* Exercise instructions
Only one stretch of the records below should be repeated. It starts with the line containing "isomorphism relation is" and goes on through the line containing "chosen vector-space isomorphism", exactly as written.

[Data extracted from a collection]
┌──

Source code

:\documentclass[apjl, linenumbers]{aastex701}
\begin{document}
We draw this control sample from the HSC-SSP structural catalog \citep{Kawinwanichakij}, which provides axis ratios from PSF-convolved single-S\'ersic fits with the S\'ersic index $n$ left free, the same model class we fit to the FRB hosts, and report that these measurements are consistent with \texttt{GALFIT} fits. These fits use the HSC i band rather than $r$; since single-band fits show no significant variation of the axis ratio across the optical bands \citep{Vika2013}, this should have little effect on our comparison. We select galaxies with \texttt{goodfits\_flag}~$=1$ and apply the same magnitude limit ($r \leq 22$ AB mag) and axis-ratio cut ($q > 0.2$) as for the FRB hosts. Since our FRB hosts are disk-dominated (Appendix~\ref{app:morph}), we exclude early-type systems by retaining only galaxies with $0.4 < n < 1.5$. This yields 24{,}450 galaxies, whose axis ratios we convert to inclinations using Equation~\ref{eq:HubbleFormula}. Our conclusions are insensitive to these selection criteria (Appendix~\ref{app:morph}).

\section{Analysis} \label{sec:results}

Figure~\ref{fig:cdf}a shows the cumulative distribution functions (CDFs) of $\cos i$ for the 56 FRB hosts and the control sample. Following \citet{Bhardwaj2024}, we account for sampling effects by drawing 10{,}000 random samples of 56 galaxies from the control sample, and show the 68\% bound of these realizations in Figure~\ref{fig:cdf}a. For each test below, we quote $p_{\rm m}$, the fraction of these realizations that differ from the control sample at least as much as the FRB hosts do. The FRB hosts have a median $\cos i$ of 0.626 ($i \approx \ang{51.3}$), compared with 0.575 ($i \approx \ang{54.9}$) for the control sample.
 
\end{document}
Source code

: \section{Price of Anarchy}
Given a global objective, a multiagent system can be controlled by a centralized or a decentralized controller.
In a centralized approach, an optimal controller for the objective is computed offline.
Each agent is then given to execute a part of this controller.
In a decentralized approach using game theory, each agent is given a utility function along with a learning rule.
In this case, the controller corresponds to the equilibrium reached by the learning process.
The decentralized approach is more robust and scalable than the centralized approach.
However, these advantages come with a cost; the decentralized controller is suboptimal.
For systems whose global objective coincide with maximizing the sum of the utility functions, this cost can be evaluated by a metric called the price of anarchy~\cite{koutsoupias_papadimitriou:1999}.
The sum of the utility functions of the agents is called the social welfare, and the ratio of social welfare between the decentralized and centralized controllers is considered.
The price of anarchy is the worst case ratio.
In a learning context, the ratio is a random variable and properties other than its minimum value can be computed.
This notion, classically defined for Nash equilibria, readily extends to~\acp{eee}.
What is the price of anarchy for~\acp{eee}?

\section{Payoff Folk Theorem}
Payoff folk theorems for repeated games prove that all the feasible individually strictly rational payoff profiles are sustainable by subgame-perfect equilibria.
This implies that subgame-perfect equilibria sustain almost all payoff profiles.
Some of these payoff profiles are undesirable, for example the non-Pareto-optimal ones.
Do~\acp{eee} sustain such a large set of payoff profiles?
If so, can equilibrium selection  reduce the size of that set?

└──
┌──

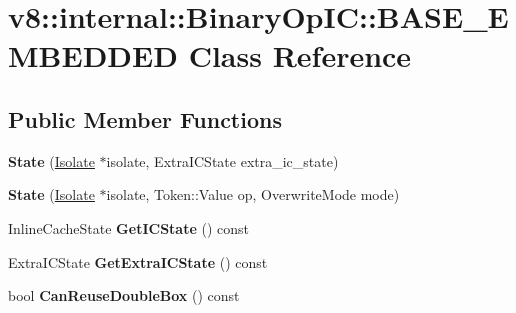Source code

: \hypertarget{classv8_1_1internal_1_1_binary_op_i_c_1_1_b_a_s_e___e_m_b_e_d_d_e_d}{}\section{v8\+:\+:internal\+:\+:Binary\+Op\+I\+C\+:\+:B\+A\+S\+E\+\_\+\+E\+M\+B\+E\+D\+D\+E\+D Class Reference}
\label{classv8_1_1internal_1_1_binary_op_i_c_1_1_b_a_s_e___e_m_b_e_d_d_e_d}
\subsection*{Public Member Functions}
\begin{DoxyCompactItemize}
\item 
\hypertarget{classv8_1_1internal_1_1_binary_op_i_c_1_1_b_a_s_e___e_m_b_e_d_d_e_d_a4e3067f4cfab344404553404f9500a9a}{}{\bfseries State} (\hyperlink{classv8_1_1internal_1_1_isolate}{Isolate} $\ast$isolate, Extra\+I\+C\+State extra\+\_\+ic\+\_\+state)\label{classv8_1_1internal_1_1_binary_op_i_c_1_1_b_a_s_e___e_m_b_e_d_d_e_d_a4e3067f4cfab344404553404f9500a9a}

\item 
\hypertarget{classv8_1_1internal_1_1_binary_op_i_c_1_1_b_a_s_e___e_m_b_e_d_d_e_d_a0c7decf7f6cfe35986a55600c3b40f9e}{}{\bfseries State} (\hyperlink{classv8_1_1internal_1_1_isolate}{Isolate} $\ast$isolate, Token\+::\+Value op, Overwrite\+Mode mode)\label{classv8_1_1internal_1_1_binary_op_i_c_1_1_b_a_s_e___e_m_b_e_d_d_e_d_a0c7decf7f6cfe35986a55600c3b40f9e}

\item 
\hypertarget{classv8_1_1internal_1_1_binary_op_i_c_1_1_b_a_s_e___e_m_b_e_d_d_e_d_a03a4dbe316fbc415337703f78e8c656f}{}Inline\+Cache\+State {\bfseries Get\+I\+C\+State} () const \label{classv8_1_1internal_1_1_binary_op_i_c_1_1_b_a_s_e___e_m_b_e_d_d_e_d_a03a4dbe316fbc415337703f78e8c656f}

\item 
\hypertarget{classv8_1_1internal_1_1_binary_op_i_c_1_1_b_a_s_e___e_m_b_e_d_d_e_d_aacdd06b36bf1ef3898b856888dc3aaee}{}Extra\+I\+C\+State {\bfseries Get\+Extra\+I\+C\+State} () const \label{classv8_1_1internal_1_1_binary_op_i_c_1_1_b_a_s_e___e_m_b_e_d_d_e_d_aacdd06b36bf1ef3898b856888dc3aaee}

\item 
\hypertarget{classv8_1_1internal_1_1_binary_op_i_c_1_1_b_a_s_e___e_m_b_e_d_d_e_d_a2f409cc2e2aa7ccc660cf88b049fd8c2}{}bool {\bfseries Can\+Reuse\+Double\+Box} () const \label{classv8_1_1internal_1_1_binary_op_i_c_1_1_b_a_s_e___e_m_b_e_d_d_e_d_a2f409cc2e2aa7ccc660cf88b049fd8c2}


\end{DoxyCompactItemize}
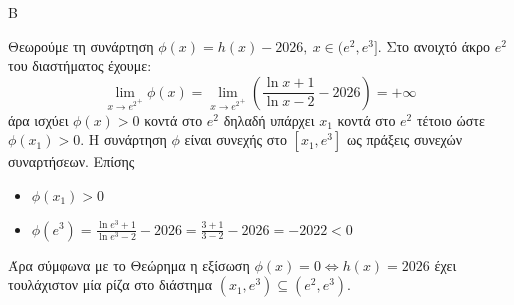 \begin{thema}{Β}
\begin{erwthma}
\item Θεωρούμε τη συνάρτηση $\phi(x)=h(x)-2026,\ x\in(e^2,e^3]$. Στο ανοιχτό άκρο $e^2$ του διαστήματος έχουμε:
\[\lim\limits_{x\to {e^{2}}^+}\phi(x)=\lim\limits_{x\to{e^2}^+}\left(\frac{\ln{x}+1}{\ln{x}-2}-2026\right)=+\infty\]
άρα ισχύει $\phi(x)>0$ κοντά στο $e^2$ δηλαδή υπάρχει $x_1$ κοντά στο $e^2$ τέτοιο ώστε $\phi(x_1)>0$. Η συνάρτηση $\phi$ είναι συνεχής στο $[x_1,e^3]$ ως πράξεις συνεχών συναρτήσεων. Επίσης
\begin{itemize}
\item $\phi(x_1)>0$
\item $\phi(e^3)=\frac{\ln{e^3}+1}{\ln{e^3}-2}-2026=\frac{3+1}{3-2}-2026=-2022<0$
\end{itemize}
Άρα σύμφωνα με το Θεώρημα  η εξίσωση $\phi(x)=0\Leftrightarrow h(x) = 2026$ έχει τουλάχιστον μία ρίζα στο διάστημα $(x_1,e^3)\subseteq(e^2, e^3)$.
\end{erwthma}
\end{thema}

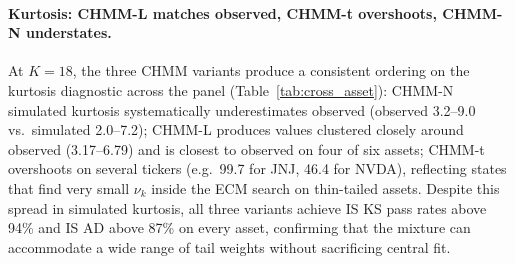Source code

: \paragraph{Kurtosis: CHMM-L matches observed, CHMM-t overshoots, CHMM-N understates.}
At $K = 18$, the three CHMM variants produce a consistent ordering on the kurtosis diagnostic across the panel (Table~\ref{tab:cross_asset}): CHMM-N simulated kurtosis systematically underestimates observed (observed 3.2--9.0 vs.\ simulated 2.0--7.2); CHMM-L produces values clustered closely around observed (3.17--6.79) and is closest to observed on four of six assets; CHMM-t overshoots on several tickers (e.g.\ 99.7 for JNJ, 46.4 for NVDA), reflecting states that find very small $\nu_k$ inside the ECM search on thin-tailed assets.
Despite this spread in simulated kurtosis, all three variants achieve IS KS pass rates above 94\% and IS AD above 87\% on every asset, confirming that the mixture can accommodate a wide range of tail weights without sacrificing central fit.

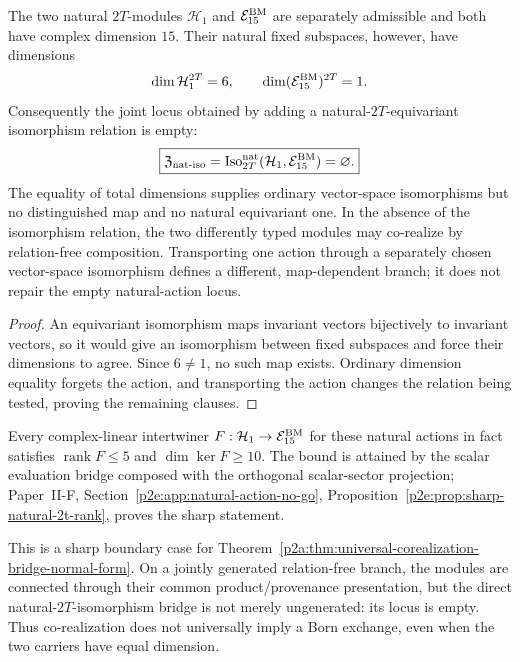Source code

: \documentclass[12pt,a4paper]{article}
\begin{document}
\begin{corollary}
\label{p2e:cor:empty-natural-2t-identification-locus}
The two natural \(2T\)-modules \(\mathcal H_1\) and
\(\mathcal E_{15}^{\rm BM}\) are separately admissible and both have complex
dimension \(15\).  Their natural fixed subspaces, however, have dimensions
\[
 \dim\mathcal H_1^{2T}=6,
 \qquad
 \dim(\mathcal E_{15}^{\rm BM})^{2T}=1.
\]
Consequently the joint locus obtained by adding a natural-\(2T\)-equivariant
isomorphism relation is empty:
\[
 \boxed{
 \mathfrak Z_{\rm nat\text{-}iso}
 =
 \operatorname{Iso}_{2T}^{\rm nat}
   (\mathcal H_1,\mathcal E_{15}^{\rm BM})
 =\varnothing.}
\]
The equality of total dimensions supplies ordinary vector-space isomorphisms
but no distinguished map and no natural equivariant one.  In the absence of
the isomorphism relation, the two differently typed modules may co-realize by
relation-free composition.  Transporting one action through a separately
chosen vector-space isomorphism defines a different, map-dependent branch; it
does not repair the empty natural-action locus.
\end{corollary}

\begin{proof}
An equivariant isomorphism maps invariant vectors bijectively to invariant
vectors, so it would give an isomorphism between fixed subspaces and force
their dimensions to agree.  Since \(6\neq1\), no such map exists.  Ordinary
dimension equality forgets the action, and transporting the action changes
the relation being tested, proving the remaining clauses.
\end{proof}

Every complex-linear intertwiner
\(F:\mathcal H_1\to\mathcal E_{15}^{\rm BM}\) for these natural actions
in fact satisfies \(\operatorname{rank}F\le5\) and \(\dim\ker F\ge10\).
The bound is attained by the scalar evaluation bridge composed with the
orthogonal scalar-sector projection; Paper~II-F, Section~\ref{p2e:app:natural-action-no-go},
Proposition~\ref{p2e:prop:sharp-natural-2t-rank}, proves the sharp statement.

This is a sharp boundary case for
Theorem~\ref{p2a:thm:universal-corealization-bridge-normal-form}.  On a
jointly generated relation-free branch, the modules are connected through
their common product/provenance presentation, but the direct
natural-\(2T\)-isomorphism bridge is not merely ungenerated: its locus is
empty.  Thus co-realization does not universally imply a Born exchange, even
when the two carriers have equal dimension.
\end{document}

└──
┌──

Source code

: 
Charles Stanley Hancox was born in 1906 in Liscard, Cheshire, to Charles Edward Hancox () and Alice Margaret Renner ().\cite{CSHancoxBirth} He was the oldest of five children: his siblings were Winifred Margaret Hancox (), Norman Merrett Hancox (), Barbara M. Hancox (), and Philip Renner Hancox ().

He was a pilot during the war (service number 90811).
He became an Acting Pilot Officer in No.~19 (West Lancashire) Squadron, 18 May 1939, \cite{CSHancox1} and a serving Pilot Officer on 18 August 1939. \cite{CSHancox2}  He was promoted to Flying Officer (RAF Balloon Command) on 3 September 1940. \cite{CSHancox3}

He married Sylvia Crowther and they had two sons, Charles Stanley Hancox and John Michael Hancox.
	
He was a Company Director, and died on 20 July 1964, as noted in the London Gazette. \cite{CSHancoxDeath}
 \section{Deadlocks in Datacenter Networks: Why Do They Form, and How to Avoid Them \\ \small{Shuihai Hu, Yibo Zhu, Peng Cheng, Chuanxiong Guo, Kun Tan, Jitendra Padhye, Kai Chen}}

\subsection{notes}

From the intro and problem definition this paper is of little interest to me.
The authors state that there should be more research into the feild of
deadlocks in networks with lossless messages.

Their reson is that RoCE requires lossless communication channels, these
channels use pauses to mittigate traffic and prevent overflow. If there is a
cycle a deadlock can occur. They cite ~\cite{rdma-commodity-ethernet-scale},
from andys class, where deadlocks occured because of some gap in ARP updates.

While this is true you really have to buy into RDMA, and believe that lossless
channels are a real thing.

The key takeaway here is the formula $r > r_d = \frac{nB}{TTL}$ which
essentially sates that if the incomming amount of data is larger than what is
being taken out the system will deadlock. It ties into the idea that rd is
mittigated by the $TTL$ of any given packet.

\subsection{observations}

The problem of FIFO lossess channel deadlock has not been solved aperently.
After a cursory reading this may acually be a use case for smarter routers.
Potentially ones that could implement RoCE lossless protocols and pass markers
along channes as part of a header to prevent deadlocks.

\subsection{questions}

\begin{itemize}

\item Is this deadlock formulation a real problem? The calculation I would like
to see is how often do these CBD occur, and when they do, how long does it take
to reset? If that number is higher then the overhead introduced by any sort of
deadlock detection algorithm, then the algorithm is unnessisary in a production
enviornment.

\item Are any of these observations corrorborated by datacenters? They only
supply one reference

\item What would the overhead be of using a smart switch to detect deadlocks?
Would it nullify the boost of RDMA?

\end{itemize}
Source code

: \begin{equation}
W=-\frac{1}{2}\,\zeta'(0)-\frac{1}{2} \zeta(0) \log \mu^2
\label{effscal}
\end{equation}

└──

* Written response
isomorphism relation is empty:
\[
 \boxed{
 \mathfrak Z_{\rm nat\text{-}iso}
 =
 \operatorname{Iso}_{2T}^{\rm nat}
   (\mathcal H_1,\mathcal E_{15}^{\rm BM})
 =\varnothing.}
\]
The equality of total dimensions supplies ordinary vector-space isomorphisms
but no distinguished map and no natural equivariant one.  In the absence of
the isomorphism relation, the two differently typed modules may co-realize by
relation-free composition.  Transporting one action through a separately
chosen vector-space isomorphism defines a different, map-dependent branch; it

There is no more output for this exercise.